All the results are in and have been officially tabulated and confirmed by Price, Waterhouse. 

Ladies and Gentlemen, please fasten your seatbelts, and let’s have a dramatic drumroll and drumstick.

  1. The First Prize Winner is . . . Zada Kent!
  2. The Second Prize Winner is . . . Zada Kent!
  3. The Third Prize Winner is . . . Zada Kent!

Now you’re probably wondering how one person managed to win all three prizes, especially since the results specifically state a person can only enter the contest once. Well, the answer is very simple. There was only ONE participant in this writer’s contest. Zada submitted a very thoughtful, intelligent edit of the page from my novel, and she deserves to be the Grand Prize Winner. Of course, she doesn’t win First, Second, and Third Prize. Gosh, I was just having a little fun. But according to the rules, she does win First Prize, which entitles her to select any three of my MuseItUp books in the format of her choice. Her choices are (in order) “The Blue of Her Hair, the Gold of Her Eyes,” the winner of Preditors and Editors 2010 Annual Readers Poll; the novel Dark Wizard; and the extremely dark and perverted “Wet Dreams.” I am delighted to send them to her, along with my congratulations.

And now for the answers. Please follow along with the rough page from the first draft of my novel, bearing in mind there is a certain amount of subjectivity in editing, and editors will differ on precise edits. Also, I have to confess I inserted some extra repetitions to make this page more of a test. Okay, scribblers, here we go:

1.  Most obvious, at least to me: there are too many “that’s” on the page, a total of SEVEN of them. Folks, if this is one page, and your novel is 300 pages long, you could have a total of 2,100 “that’s.” Assuming half of them are superfluous, then you have at least 1,000 too many.

Paragraph seven – “I don’t think that you’re going . . .” Just remove the “that.” Paragraph eight – “There’s something that I’d like to know . . .” Remove “that” again. (Save words, make it tighter.) Paragraph twelve – I changed “That small?” to “So small?” (Use a little variety.) Paragraph fourteen – I shortened “That’s amazing!” to “Amazing!” Then I recast the next sentence to eliminate not one but two “that’s.” Thus: “You know, it reminds me of a Greek myth involving Zeus.” Since “that” is a necessary word, there’s little danger it will vanish from my novel, and by pruning it, I not only tighten my prose, but find a way to vary it.

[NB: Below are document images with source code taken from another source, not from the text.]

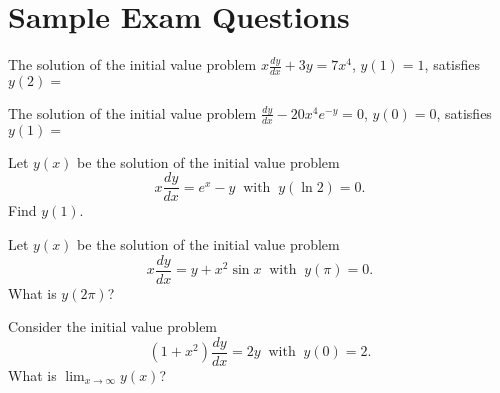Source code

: \documentclass{ximera}
\begin{document}
\section*{Sample Exam Questions}

\begin{question}%

The solution of the initial value problem \(\displaystyle x \frac{dy}{dx} + 3y = 7 x^4\),  \(y(1) = 1\),
satisfies \(y(2) = \)
\begin{multiplechoice}
\end{multiplechoice}

\end{question}

\begin{question}%

The solution of the initial value problem \(\displaystyle \frac{dy}{dx} - 20 x^4 e^{-y} = 0\),  \(y(0) = 0\),
satisfies \(y(1) = \)
\begin{multiplechoice}
\end{multiplechoice}

\end{question}

\begin{question}%

Let \(y(x)\) be the solution of the initial value problem
\[ x \frac{dy}{dx} = e^x - y \ \text{ with } \ y(\ln 2) = 0. \]
Find \(y(1)\).
\begin{multiplechoice}
\end{multiplechoice}

\end{question}

\begin{question}%

Let \(y(x)\) be the solution of the initial value problem
\[ x \frac{dy}{dx} = y + x^2 \sin x \ \text{ with } \ y (\pi) = 0. \]
What is \(y(2 \pi)\)?
\begin{multiplechoice}
\choice{\(-\pi\)}
\choice{\(-2\pi\)}
\choice[correct]{\(-4\pi\)}
\choice{\(2\pi\)}
\choice{\(4\pi\)}
\end{multiplechoice}

\end{question}

\begin{question}%

Consider the initial value problem
\[ (1 + x^2) \frac{dy}{dx} = 2y \ \text{ with } \ y(0) = 2. \]
What is \(\displaystyle \lim_{x \rightarrow \infty} y(x)\)?
\begin{multiplechoice}
\end{multiplechoice}

\end{question}
\end{document}
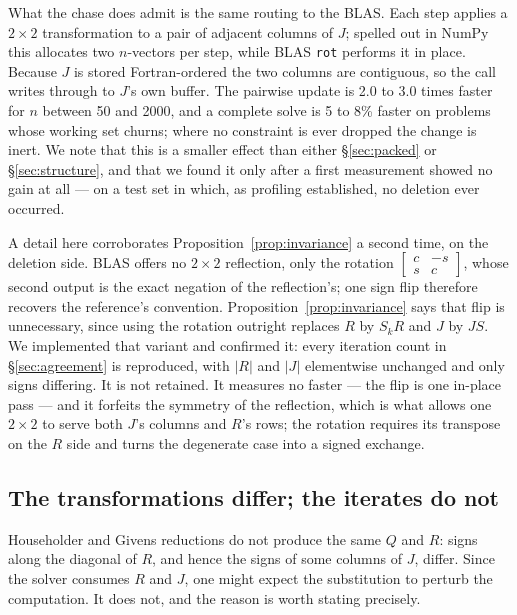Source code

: \documentclass[11pt,a4paper]{article}
\theoremstyle{plain}
\theoremstyle{remark}
\begin{document}
What the chase does admit is the same routing to the BLAS. Each step applies a
$2 \times 2$ transformation to a pair of adjacent columns of $J$; spelled out in
NumPy this allocates two $n$-vectors per step, while BLAS \texttt{rot} performs it
in place. Because $J$ is stored Fortran-ordered the two columns are contiguous,
so the call writes through to $J$'s own buffer. The pairwise update is 2.0 to
3.0 times faster for $n$ between 50 and 2000, and a complete solve is 5 to
8\% faster on problems whose working set churns; where no constraint is ever
dropped the change is inert. We note that this is a smaller effect than either
\S\ref{sec:packed} or \S\ref{sec:structure}, and that we found it only after a
first measurement showed no gain at all --- on a test set in which, as profiling
established, no deletion ever occurred.

A detail here corroborates Proposition~\ref{prop:invariance} a second time, on the
deletion side. BLAS offers no $2 \times 2$ reflection, only the rotation
$\left[\begin{smallmatrix} c & -s \\ s & c \end{smallmatrix}\right]$, whose second
output is the exact negation of the reflection's; one sign flip therefore recovers
the reference's convention. Proposition~\ref{prop:invariance} says that flip is
unnecessary, since using the rotation outright replaces $R$ by $S_k R$ and $J$ by
$J S$. We implemented that variant and confirmed it: every iteration count in
\S\ref{sec:agreement} is reproduced, with $|R|$ and $|J|$ elementwise unchanged
and only signs differing. It is not retained. It measures no faster --- the flip
is one in-place pass --- and it forfeits the symmetry of the reflection, which is
what allows one $2 \times 2$ to serve both $J$'s columns and $R$'s rows; the
rotation requires its transpose on the $R$ side and turns the degenerate case into
a signed exchange.

\subsection{The transformations differ; the iterates do not}

Householder and Givens reductions do not produce the same $Q$ and $R$: signs
along the diagonal of $R$, and hence the signs of some columns of $J$, differ.
Since the solver consumes $R$ and $J$, one might expect the substitution to
perturb the computation. It does not, and the reason is worth stating precisely.
\end{document}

2. Without going into detail, I use “like” on four occasions. Check it out yourselves. Are all those times necessary?

3. Even repeating myself twice may be questionable, especially if it involves using the same word close together. Zada, for instance, points out I use “gazed” in the fifth paragraph and “gazed at” in the sixth. On the other hand, I don’t believe repeating the words “Make love” in the second and third paragraphs are a defect because it’s obviously done for a specific purpose. However, is it really necessary for both Turtan and Yaneta to “pause” at different points on the page?

4. Last, there are similar or repetitive phrases which probably need revision. Yaneta “swept her gaze over him,” and “He swept his eyes over her body” (paragraphs 5 and 10). Turtan says “Just a moment” not once but twice (see if you can find them.)

How harmful are such invisible defects? Obviously, some are more serious than others, especially if they become visible and detract and distract from our story, our plot, our characters, and also, our language. The competition for elite markets and publishers is hard enough without making it harder for ourselves by sabotaging a fine manuscript with words and phrases we’ve used so often they’ve become second nature. So use your Find, your Find and Replace tools, train yourself to recognize such offenses, and good luck in your editing! 

Labels: , , , ,

Wednesday, July 03, 2013

Editing Contest!

Another guest blog by author John Rosenman

FELLOW WRITERS AND READERS, here are the rules for this week’s contest. Please observe the following:

1. Read the page below from my novel featuring overused words, phrases, etc. It might help to reread my blog, “The Hidden Killers of Your Writing,” remembering that not all repetition is bad or avoidable.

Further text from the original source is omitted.